◆ **Activity**:
Read through the lines below and copy the ones holding the string "Supports".

◆ **Extracted data**:
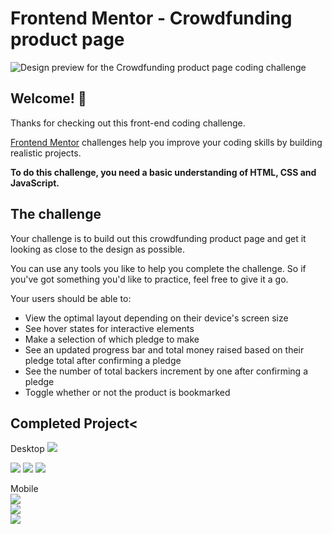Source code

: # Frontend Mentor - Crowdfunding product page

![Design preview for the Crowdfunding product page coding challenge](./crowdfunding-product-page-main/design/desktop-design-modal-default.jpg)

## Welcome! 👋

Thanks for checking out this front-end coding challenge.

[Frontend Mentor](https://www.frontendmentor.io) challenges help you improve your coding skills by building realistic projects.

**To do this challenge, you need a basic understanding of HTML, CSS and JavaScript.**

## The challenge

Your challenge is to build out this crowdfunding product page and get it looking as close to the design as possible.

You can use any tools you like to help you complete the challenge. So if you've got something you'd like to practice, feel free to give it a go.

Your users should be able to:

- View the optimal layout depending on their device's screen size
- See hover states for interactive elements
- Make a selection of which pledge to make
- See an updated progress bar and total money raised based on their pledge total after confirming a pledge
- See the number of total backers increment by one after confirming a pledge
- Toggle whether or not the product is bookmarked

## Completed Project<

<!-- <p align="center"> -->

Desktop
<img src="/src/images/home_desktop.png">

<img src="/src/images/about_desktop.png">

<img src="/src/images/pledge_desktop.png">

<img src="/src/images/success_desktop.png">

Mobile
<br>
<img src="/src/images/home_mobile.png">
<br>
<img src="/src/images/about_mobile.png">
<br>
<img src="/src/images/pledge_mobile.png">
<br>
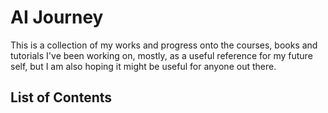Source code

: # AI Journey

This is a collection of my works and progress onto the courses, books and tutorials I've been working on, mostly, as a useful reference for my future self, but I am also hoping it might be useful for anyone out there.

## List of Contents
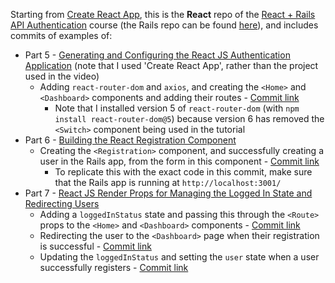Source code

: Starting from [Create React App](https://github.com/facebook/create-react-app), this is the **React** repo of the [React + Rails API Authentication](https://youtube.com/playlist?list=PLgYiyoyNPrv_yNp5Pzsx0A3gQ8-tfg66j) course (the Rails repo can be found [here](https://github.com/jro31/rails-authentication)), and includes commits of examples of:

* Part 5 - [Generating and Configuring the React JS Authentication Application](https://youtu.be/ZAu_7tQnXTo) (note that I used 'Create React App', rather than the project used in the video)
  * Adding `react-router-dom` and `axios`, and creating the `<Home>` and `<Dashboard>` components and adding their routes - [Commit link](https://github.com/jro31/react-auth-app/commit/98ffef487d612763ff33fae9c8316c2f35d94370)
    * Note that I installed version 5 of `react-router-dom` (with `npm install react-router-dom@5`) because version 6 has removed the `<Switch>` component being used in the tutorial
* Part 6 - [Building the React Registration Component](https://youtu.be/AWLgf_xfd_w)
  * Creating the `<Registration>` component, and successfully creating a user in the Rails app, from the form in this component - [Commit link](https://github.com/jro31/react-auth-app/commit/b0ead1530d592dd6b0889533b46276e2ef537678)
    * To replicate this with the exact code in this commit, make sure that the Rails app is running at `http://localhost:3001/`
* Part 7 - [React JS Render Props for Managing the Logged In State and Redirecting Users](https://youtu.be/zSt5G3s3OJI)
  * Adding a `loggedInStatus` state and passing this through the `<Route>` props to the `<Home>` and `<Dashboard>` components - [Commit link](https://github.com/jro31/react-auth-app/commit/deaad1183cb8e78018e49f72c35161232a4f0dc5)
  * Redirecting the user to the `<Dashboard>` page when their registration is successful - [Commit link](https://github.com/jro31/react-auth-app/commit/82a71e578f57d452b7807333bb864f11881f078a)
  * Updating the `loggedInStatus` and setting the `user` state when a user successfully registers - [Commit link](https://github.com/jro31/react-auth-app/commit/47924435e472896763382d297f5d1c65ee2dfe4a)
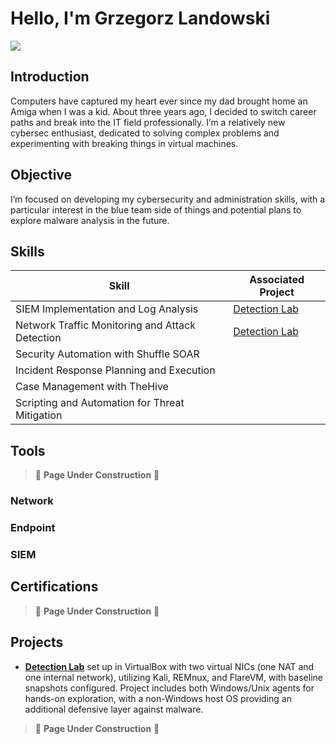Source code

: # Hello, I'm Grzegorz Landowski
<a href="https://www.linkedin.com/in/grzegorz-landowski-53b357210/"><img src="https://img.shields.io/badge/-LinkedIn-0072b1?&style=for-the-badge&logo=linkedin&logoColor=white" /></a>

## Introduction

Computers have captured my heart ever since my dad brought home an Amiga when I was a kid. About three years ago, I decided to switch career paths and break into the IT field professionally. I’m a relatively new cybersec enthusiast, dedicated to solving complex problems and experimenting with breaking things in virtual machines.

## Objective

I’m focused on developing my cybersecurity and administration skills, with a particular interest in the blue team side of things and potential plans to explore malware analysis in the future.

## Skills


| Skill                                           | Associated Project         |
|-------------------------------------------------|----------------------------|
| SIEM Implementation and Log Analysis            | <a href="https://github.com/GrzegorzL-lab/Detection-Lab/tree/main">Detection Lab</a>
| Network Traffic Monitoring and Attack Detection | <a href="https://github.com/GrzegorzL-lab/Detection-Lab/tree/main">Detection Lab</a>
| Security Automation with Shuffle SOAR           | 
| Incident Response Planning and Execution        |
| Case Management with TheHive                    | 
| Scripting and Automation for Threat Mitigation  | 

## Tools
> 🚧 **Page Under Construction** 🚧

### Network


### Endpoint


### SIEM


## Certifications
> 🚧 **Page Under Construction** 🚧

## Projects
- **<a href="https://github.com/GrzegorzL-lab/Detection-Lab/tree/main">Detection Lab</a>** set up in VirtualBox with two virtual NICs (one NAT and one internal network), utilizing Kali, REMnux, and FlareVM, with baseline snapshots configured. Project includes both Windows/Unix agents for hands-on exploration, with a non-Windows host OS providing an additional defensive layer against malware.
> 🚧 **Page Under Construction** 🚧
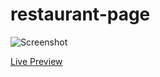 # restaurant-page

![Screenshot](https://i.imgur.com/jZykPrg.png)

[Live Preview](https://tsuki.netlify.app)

---

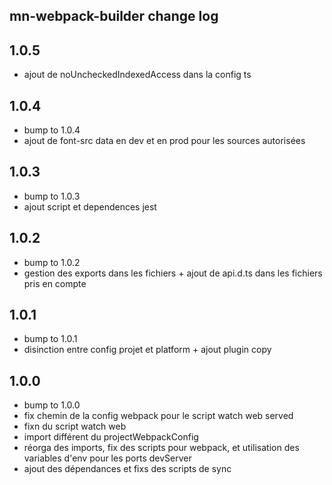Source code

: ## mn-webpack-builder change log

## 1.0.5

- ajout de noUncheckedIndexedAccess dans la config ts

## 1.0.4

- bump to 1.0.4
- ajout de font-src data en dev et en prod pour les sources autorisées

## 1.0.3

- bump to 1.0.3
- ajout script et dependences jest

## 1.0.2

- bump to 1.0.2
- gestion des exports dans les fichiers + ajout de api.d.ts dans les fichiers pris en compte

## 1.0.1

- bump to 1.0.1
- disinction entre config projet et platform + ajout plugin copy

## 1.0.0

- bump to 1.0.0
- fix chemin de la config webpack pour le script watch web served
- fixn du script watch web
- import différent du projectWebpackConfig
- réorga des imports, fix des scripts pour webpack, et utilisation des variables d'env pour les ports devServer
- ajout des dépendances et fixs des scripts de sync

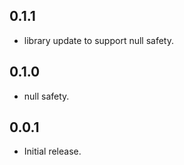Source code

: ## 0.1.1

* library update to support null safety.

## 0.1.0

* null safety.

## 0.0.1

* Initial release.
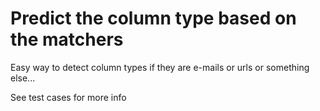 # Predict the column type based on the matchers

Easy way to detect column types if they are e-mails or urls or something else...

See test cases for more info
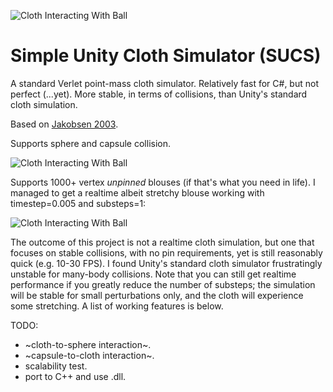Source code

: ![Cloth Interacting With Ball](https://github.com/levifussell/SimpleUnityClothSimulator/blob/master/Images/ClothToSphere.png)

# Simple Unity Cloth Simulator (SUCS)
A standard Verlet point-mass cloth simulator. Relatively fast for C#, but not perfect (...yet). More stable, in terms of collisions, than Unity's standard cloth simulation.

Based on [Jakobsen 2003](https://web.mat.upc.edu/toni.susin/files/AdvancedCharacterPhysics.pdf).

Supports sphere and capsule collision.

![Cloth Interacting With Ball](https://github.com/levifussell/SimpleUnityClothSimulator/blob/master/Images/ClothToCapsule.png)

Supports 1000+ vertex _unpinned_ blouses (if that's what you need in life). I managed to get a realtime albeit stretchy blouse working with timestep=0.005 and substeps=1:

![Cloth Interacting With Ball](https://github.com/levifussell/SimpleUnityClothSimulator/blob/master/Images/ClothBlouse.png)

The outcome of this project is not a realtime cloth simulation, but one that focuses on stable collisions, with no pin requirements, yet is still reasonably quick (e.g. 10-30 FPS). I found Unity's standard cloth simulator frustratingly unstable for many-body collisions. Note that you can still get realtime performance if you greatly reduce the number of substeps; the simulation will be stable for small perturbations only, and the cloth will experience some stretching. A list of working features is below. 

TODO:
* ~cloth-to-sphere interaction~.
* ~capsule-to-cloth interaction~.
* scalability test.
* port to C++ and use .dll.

◆ **Expected answer**:
Supports sphere and capsule collision.
Supports 1000+ vertex _unpinned_ blouses (if that's what you need in life). I managed to get a realtime albeit stretchy blouse working with timestep=0.005 and substeps=1:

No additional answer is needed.